My mother taught me never to talk about religion or politics in mixed company. In fact, she taught me never to talk about religion or politics at all! It always leads to big arguments. It ruins friendships, wrecks marriages, and nobody ever gets converted. To put it another way, as Art and I have so often observed, “You can’t tell anybody anything!” So, we won’t start talking politics now.
However, we can talk about metapolitics. (I thought I had made that word up. But I just checked. I didn’t!) In other words, we can talk about how politics, on the whole, affect us. And that, I think, most of us can agree on. Say what you will about the past few years, but they’ve been full of politics! People have been yammering away about what’s happening in Washington, and the talk has not been pretty!

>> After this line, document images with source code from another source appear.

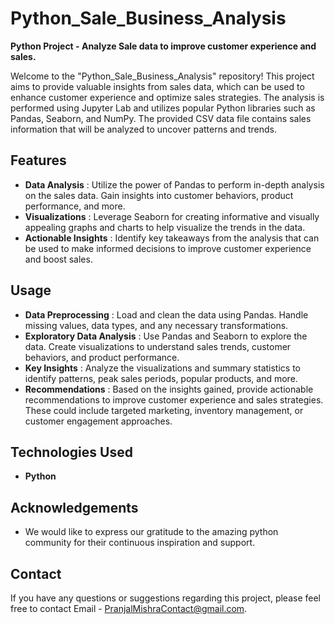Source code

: # Python_Sale_Business_Analysis
**Python Project - Analyze Sale data to improve customer experience and sales.**

Welcome to the "Python_Sale_Business_Analysis" repository! This project aims to provide valuable insights from sales data, which can be used to enhance customer experience and optimize sales strategies. The analysis is performed using Jupyter Lab and utilizes popular Python libraries such as Pandas, Seaborn, and NumPy. The provided CSV data file contains sales information that will be analyzed to uncover patterns and trends.

## Features

* **Data Analysis** : Utilize the power of Pandas to perform in-depth analysis on the sales data. Gain insights into customer behaviors, product performance, and more.
* **Visualizations** : Leverage Seaborn for creating informative and visually appealing graphs and charts to help visualize the trends in the data.
* **Actionable Insights** :  Identify key takeaways from the analysis that can be used to make informed decisions to improve customer experience and boost sales.

## Usage

* **Data Preprocessing** : Load and clean the data using Pandas. Handle missing values, data types, and any necessary transformations.
* **Exploratory Data Analysis** : Use Pandas and Seaborn to explore the data. Create visualizations to understand sales trends, customer behaviors, and product performance.
* **Key Insights** : Analyze the visualizations and summary statistics to identify patterns, peak sales periods, popular products, and more.
* **Recommendations** :  Based on the insights gained, provide actionable recommendations to improve customer experience and sales strategies. These could include targeted marketing, inventory management, or customer engagement approaches.

## Technologies Used

* **Python**

## Acknowledgements

* We would like to express our gratitude to the amazing python community for their continuous inspiration and support.

## Contact

If you have any questions or suggestions regarding this project, please feel free to contact Email - PranjalMishraContact@gmail.com. 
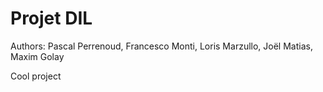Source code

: Projet DIL
==========

Authors: Pascal Perrenoud, Francesco Monti, Loris Marzullo, Joël Matias, Maxim Golay

Cool project

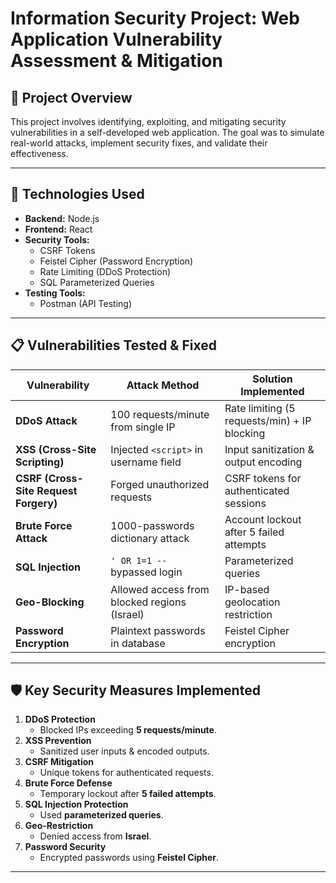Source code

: # **Information Security Project: Web Application Vulnerability Assessment & Mitigation**   

## **📌 Project Overview**  
This project involves identifying, exploiting, and mitigating security vulnerabilities in a self-developed web application. The goal was to simulate real-world attacks, implement security fixes, and validate their effectiveness.  

---

## **🔧 Technologies Used**  
- **Backend:** Node.js
- **Frontend:** React 
- **Security Tools:**  
  - CSRF Tokens  
  - Feistel Cipher (Password Encryption)  
  - Rate Limiting (DDoS Protection)  
  - SQL Parameterized Queries  
- **Testing Tools:**  
  - Postman (API Testing)   

---

## **📋 Vulnerabilities Tested & Fixed**  

| **Vulnerability**         | **Attack Method**                          | **Solution Implemented**                     |
|---------------------------|-------------------------------------------|---------------------------------------------|
| **DDoS Attack**           | 100 requests/minute from single IP        | Rate limiting (5 requests/min) + IP blocking |
| **XSS (Cross-Site Scripting)** | Injected `<script>` in username field   | Input sanitization & output encoding        |
| **CSRF (Cross-Site Request Forgery)** | Forged unauthorized requests       | CSRF tokens for authenticated sessions      |
| **Brute Force Attack**    | 1000-passwords dictionary attack          | Account lockout after 5 failed attempts     |
| **SQL Injection**         | `' OR 1=1 --` bypassed login              | Parameterized queries                       |
| **Geo-Blocking**          | Allowed access from blocked regions (Israel) | IP-based geolocation restriction          |
| **Password Encryption**   | Plaintext passwords in database           | Feistel Cipher encryption                  |

---

## **🛡️ Key Security Measures Implemented**  
1. **DDoS Protection**  
   - Blocked IPs exceeding **5 requests/minute**.  
2. **XSS Prevention**  
   - Sanitized user inputs & encoded outputs.  
3. **CSRF Mitigation**  
   - Unique tokens for authenticated requests.  
4. **Brute Force Defense**  
   - Temporary lockout after **5 failed attempts**.  
5. **SQL Injection Protection**  
   - Used **parameterized queries**.  
6. **Geo-Restriction**  
   - Denied access from **Israel**.  
7. **Password Security**  
   - Encrypted passwords using **Feistel Cipher**.  

---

So, what happens to you when you tune in one of those stations – You know, the one with the LOUD voices where they’re all talking over each other? Where they’re choking on their own adrenaline? Where you can’t hear yourself think because they’re hurling stories like missiles a mile a minute and you can’t even digest what you’ve just heard because they’re already on to the next one . . . and the next one… ad infinitum?
Well, if you’re anything like me, you might notice that your jaw feels very tight. You might notice that you’ve been reaching for the Tums. You might notice that you’re “down to your last nerve”. Then, you might get a headache. Or a stomachache. You might even get sick more often.
Well, I say: “Stop the madness!”
This is what I did this morning. I turned off news radio. I found a station called “Got Radio” that plays nothing but ‘60s radio. Before I knew it, my whole attitude was completely turned around! I was dancing around the kitchen in my stocking feet to the Beach Boys, the Mamas and Papas and Buddy Holly (don’t know how he made it to the ‘60s, but he did.)
So, maybe the ‘60s are not for you – Maybe you get the same effect by listening to Bach. Or Coltrane. Or Jobim. Or Willy Nelson. Or David Bowie. Or Beyonce. The choices are endless! But the principal is the same. Bearing in mind that I “can’t tell anybody anything”, I am going to tell you, anyway: Turn off the news. Turn on some music. Watch your blood pressure fall in a matter of seconds. As Jackson Browne wisely wrote, “Take it easy. . .Don’t let the sound of your own wheels drive you crazy.”